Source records
_ _ _ _ _ _ _
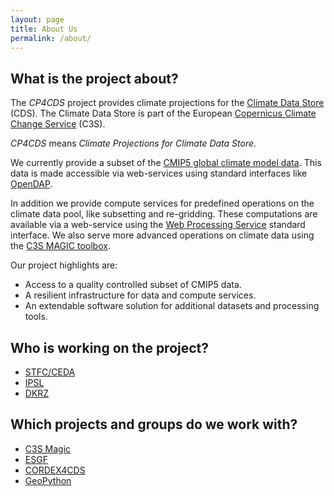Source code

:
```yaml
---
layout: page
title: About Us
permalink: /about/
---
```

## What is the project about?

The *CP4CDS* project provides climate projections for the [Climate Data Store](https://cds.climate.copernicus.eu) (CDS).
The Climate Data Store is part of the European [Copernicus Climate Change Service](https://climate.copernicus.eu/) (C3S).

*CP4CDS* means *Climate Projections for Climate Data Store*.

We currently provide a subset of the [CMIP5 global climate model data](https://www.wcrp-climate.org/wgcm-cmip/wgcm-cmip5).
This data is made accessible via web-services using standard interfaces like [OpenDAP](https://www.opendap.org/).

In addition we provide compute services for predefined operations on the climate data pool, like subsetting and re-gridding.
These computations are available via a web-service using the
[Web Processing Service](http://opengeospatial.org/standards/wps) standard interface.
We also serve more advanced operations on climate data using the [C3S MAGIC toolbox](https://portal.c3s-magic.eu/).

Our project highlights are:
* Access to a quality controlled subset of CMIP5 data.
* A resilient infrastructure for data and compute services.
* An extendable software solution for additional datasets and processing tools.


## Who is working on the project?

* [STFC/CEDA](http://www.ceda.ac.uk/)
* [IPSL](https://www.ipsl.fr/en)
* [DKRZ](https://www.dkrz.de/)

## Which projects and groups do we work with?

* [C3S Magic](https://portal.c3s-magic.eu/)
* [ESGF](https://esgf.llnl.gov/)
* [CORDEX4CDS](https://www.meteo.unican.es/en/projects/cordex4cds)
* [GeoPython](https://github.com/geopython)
_ _ _ _ _ _ _
● What to work on: Go line by line through the data above and report each one that holds the string "magic".

● Result:
We also serve more advanced operations on climate data using the [C3S MAGIC toolbox](https://portal.c3s-magic.eu/).
* [C3S Magic](https://portal.c3s-magic.eu/)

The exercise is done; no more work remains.